## Directions
When a line of the entries contains "codeforces", please list that line.

(Data items)
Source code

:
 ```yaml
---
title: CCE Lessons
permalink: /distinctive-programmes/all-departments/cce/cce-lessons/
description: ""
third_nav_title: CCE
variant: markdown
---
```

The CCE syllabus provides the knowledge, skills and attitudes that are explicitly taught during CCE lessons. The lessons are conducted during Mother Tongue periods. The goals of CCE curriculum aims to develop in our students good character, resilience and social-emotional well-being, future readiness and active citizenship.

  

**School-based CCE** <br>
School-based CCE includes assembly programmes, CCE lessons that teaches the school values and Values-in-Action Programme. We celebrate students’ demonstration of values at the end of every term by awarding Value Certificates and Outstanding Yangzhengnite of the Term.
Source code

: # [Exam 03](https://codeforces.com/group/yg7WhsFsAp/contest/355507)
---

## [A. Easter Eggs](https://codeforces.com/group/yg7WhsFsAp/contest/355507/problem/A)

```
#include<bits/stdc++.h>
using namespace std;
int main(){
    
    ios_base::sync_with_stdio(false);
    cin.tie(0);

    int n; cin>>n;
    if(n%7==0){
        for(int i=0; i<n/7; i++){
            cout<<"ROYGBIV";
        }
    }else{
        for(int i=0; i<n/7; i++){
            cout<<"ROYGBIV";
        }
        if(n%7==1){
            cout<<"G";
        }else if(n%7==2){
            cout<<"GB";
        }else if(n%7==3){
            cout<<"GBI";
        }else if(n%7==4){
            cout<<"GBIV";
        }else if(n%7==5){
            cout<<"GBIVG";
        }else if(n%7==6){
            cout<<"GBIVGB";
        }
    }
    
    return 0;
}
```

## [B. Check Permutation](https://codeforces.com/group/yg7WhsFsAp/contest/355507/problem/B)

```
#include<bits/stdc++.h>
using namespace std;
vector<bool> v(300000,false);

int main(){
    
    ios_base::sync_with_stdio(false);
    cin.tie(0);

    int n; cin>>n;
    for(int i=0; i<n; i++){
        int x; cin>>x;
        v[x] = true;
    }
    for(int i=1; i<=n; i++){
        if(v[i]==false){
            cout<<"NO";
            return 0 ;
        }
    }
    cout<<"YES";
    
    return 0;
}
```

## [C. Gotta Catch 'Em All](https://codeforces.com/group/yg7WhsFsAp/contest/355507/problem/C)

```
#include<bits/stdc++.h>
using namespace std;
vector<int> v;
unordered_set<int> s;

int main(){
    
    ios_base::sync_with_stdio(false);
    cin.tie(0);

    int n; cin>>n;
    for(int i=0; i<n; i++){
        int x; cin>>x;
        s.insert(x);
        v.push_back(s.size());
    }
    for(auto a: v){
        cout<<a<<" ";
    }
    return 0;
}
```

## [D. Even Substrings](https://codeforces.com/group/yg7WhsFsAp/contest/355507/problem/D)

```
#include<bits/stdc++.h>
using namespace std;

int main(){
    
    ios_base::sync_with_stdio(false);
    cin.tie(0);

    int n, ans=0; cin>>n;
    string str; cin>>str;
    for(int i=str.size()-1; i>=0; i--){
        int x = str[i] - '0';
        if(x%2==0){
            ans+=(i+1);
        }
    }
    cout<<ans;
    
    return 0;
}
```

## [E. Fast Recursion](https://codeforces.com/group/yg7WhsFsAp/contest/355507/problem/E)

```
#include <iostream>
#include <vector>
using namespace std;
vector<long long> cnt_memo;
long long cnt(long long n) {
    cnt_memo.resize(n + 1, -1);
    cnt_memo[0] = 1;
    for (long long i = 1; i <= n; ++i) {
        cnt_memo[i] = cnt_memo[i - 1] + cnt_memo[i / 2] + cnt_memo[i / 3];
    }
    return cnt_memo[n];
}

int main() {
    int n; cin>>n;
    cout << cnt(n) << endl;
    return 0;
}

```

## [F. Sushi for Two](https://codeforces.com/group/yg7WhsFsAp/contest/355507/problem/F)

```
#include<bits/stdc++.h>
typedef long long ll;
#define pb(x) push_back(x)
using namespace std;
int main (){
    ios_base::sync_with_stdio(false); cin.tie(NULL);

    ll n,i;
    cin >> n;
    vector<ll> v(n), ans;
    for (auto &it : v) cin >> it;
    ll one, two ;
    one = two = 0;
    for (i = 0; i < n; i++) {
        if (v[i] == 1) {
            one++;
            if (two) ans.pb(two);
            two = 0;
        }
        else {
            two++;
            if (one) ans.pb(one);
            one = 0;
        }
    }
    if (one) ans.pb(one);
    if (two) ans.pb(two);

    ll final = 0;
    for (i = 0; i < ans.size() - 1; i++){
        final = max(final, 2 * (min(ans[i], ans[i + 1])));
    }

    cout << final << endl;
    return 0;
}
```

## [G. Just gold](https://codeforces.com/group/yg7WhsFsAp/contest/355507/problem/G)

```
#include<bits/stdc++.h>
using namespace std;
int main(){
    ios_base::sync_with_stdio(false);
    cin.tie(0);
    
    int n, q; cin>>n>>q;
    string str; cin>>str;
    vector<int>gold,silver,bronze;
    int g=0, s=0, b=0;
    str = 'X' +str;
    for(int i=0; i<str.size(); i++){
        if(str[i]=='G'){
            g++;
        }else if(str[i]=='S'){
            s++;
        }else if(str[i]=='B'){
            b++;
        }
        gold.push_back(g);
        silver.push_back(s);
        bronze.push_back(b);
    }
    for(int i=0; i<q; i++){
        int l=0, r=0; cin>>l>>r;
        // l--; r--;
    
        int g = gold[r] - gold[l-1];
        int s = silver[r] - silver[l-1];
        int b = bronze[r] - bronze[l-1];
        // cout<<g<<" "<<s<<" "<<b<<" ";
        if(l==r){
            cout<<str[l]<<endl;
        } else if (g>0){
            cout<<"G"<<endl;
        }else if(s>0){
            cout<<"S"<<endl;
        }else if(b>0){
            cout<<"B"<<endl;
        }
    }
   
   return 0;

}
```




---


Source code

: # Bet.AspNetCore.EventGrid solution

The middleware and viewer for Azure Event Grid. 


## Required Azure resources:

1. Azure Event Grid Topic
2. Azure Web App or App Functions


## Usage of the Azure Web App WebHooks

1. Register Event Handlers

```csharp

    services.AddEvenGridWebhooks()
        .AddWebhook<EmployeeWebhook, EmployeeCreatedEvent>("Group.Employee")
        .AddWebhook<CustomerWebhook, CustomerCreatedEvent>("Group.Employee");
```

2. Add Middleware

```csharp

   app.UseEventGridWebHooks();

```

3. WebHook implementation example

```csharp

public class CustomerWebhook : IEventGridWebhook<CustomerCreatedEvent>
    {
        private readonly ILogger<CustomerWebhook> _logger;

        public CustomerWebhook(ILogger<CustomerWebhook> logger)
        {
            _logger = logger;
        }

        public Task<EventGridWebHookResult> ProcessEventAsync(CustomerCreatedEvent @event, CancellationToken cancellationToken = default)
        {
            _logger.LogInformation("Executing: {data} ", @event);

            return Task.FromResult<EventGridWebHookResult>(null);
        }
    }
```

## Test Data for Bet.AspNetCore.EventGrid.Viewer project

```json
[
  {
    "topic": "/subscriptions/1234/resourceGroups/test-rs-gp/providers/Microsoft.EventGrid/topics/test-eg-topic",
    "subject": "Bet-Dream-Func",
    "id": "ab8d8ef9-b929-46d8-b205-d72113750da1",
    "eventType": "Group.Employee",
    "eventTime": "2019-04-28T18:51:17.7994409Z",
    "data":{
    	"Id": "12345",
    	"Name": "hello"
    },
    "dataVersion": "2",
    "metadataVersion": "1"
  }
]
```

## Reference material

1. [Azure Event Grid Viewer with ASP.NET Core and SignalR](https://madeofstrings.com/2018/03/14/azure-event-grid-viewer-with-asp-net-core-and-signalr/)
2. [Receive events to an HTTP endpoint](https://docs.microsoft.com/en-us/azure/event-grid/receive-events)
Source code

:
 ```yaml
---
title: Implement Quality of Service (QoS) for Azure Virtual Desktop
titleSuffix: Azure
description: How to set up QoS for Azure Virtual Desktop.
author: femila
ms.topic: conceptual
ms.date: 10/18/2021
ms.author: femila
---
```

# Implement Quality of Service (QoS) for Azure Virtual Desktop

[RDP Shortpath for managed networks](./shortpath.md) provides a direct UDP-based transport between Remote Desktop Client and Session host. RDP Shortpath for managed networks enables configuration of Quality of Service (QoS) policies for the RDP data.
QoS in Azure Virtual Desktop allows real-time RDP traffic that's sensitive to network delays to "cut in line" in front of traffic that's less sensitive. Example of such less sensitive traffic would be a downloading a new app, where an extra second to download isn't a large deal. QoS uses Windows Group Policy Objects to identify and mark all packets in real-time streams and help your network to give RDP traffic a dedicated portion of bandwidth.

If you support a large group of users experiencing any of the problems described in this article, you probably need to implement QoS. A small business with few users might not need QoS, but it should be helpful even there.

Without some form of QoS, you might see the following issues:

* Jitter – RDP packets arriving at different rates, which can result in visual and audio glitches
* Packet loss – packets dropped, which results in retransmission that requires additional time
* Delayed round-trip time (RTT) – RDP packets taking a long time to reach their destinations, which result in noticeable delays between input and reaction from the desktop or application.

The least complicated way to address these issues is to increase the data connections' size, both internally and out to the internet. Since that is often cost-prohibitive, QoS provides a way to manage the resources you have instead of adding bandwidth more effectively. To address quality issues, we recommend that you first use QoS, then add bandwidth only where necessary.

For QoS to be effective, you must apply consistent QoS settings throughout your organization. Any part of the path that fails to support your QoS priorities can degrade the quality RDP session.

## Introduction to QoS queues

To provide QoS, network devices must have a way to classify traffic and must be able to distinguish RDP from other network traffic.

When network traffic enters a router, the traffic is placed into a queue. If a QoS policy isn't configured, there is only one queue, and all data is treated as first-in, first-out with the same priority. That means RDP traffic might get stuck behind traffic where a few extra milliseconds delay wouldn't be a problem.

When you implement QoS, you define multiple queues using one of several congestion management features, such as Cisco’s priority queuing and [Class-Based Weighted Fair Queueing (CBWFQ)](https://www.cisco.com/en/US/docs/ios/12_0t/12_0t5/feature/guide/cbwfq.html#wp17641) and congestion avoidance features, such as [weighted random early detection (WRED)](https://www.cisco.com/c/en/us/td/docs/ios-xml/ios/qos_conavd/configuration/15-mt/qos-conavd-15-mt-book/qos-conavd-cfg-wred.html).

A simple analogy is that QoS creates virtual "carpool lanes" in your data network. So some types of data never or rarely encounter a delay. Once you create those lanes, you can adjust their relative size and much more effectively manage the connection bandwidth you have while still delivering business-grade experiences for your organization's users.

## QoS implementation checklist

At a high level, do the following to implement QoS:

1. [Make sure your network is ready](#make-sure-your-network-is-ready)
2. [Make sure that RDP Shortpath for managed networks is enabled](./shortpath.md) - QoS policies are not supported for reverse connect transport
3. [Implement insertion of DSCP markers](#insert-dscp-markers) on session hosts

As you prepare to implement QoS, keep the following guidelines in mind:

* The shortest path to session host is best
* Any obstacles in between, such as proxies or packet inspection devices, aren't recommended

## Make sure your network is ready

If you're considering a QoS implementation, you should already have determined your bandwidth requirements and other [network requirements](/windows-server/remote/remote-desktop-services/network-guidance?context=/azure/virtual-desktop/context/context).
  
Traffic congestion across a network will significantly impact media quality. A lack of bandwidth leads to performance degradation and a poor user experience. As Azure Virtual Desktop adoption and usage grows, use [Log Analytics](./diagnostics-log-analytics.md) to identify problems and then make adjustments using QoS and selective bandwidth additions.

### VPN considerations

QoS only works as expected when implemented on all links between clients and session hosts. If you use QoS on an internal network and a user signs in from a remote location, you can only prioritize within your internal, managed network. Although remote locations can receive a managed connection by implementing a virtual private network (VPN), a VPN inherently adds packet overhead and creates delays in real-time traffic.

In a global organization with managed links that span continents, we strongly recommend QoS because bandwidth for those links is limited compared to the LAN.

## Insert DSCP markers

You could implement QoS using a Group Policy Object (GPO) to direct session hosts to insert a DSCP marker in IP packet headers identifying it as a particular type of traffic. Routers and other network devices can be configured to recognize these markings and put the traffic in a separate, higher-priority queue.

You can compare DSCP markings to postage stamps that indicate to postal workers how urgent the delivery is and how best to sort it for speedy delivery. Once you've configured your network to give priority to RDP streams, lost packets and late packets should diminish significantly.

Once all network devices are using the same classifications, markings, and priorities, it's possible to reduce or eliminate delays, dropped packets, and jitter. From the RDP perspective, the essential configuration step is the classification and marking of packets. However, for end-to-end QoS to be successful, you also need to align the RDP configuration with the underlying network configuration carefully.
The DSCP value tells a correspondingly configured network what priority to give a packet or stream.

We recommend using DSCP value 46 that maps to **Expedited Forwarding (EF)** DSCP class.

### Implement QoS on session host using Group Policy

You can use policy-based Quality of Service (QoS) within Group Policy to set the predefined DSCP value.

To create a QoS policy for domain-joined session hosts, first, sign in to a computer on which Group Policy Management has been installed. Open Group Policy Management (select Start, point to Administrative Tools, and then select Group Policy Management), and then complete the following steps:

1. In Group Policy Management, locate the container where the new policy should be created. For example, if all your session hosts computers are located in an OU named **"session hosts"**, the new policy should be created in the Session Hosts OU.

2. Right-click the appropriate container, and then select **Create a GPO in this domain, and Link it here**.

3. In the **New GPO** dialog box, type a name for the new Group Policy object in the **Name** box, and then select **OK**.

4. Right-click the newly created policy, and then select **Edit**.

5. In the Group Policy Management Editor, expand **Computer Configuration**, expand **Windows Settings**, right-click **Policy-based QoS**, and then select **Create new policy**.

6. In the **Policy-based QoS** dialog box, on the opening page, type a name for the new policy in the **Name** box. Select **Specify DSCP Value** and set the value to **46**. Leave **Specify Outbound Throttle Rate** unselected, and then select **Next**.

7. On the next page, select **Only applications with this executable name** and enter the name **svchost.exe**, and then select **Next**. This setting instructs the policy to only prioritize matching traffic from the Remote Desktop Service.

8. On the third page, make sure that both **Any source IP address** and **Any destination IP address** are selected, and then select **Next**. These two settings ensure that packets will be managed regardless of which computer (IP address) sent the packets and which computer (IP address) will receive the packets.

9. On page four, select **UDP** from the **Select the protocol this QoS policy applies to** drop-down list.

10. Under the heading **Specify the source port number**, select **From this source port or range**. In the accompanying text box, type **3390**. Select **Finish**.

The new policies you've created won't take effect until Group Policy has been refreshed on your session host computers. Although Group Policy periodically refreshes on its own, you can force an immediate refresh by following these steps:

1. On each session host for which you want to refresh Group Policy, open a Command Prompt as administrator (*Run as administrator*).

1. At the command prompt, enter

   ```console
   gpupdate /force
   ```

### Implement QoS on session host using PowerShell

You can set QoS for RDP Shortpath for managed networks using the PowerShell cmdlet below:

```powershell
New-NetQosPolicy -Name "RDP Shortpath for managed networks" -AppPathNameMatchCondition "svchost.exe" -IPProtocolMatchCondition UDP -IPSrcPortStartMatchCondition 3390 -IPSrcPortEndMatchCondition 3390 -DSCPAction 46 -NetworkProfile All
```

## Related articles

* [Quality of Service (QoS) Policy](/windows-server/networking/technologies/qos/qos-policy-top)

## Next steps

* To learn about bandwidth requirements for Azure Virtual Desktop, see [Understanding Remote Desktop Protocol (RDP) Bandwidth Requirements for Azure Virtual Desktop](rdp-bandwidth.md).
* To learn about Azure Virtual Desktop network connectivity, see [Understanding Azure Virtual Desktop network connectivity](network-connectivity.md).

## Response
: # [Exam 03](https://codeforces.com/group/yg7WhsFsAp/contest/355507)
## [A. Easter Eggs](https://codeforces.com/group/yg7WhsFsAp/contest/355507/problem/A)
## [B. Check Permutation](https://codeforces.com/group/yg7WhsFsAp/contest/355507/problem/B)
## [C. Gotta Catch 'Em All](https://codeforces.com/group/yg7WhsFsAp/contest/355507/problem/C)
## [D. Even Substrings](https://codeforces.com/group/yg7WhsFsAp/contest/355507/problem/D)
## [E. Fast Recursion](https://codeforces.com/group/yg7WhsFsAp/contest/355507/problem/E)
## [F. Sushi for Two](https://codeforces.com/group/yg7WhsFsAp/contest/355507/problem/F)
## [G. Just gold](https://codeforces.com/group/yg7WhsFsAp/contest/355507/problem/G)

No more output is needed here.